Saved entries:

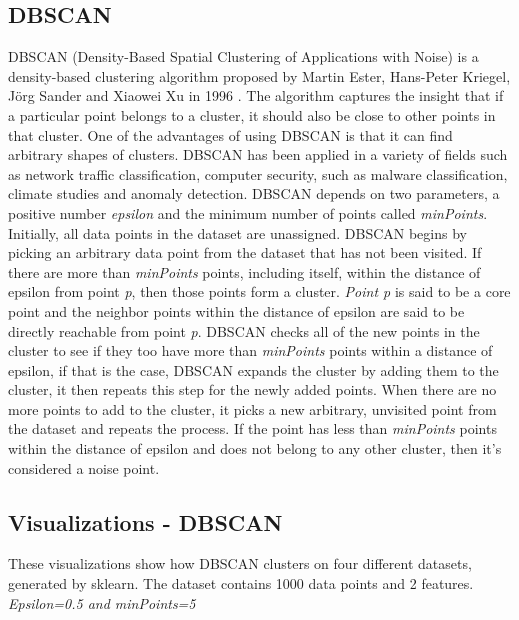 \documentclass[a4paper]{article}
\begin{document}
\subsection{DBSCAN}

DBSCAN (Density-Based Spatial Clustering of Applications with Noise) is a density-based clustering algorithm proposed by Martin Ester, Hans-Peter Kriegel, Jörg Sander and Xiaowei Xu in 1996 \cite{Ester96adensity-based}. The algorithm captures the insight that if a particular point belongs to a cluster, it should also be close to other points in that cluster. One of the advantages of using DBSCAN is that it can find arbitrary shapes of clusters. DBSCAN has been applied in a variety of fields such as network traffic classification\cite{erman2006traffic}, computer security, such as malware classification\cite{Kinable2011MalwareCB}, climate studies\cite{erman2006traffic} and anomaly detection\cite{airplane}. DBSCAN depends on two parameters, a positive number \textit{epsilon} and the minimum number of points called \textit{minPoints}. 
Initially, all data points in the dataset are unassigned. DBSCAN 
begins by picking an arbitrary data point from the dataset that has not been visited. If there are more than \textit{minPoints} points, including itself, within the distance of {epsilon} from point \textit{p}, then those points form a cluster. \textit{Point p} is said to be a core point and the neighbor points within the distance of {epsilon} are said to be directly reachable from point \textit{p}. DBSCAN checks all of the new points in the cluster to see if they too have more than \textit{minPoints} points within a distance of {epsilon}, if that is the case, DBSCAN expands the cluster by adding them to the cluster, it then repeats this step for the newly added points. When there are no more points to add to the cluster, it picks a new arbitrary, unvisited point from the dataset and repeats the process. If the point has less than \textit{minPoints} points within the distance of {epsilon} and does not belong to any other cluster, then it's considered a noise point.

\subsection{Visualizations - DBSCAN}

These visualizations show how DBSCAN clusters on four different datasets, generated by sklearn. The dataset contains 1000 data points and 2 features. \textit{Epsilon=0.5 and minPoints=5}
\end{document}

- [WHAT IS REQUIRED]
In the copy, include every record exactly and no pictures.

- [ANSWER TO THE PROBLEM]
 \documentclass[a4paper]{article}
\begin{document}
\subsection{DBSCAN}

DBSCAN (Density-Based Spatial Clustering of Applications with Noise) is a density-based clustering algorithm proposed by Martin Ester, Hans-Peter Kriegel, Jörg Sander and Xiaowei Xu in 1996 \cite{Ester96adensity-based}. The algorithm captures the insight that if a particular point belongs to a cluster, it should also be close to other points in that cluster. One of the advantages of using DBSCAN is that it can find arbitrary shapes of clusters. DBSCAN has been applied in a variety of fields such as network traffic classification\cite{erman2006traffic}, computer security, such as malware classification\cite{Kinable2011MalwareCB}, climate studies\cite{erman2006traffic} and anomaly detection\cite{airplane}. DBSCAN depends on two parameters, a positive number \textit{epsilon} and the minimum number of points called \textit{minPoints}. 
Initially, all data points in the dataset are unassigned. DBSCAN 
begins by picking an arbitrary data point from the dataset that has not been visited. If there are more than \textit{minPoints} points, including itself, within the distance of {epsilon} from point \textit{p}, then those points form a cluster. \textit{Point p} is said to be a core point and the neighbor points within the distance of {epsilon} are said to be directly reachable from point \textit{p}. DBSCAN checks all of the new points in the cluster to see if they too have more than \textit{minPoints} points within a distance of {epsilon}, if that is the case, DBSCAN expands the cluster by adding them to the cluster, it then repeats this step for the newly added points. When there are no more points to add to the cluster, it picks a new arbitrary, unvisited point from the dataset and repeats the process. If the point has less than \textit{minPoints} points within the distance of {epsilon} and does not belong to any other cluster, then it's considered a noise point.

\subsection{Visualizations - DBSCAN}

These visualizations show how DBSCAN clusters on four different datasets, generated by sklearn. The dataset contains 1000 data points and 2 features. \textit{Epsilon=0.5 and minPoints=5}
\end{document}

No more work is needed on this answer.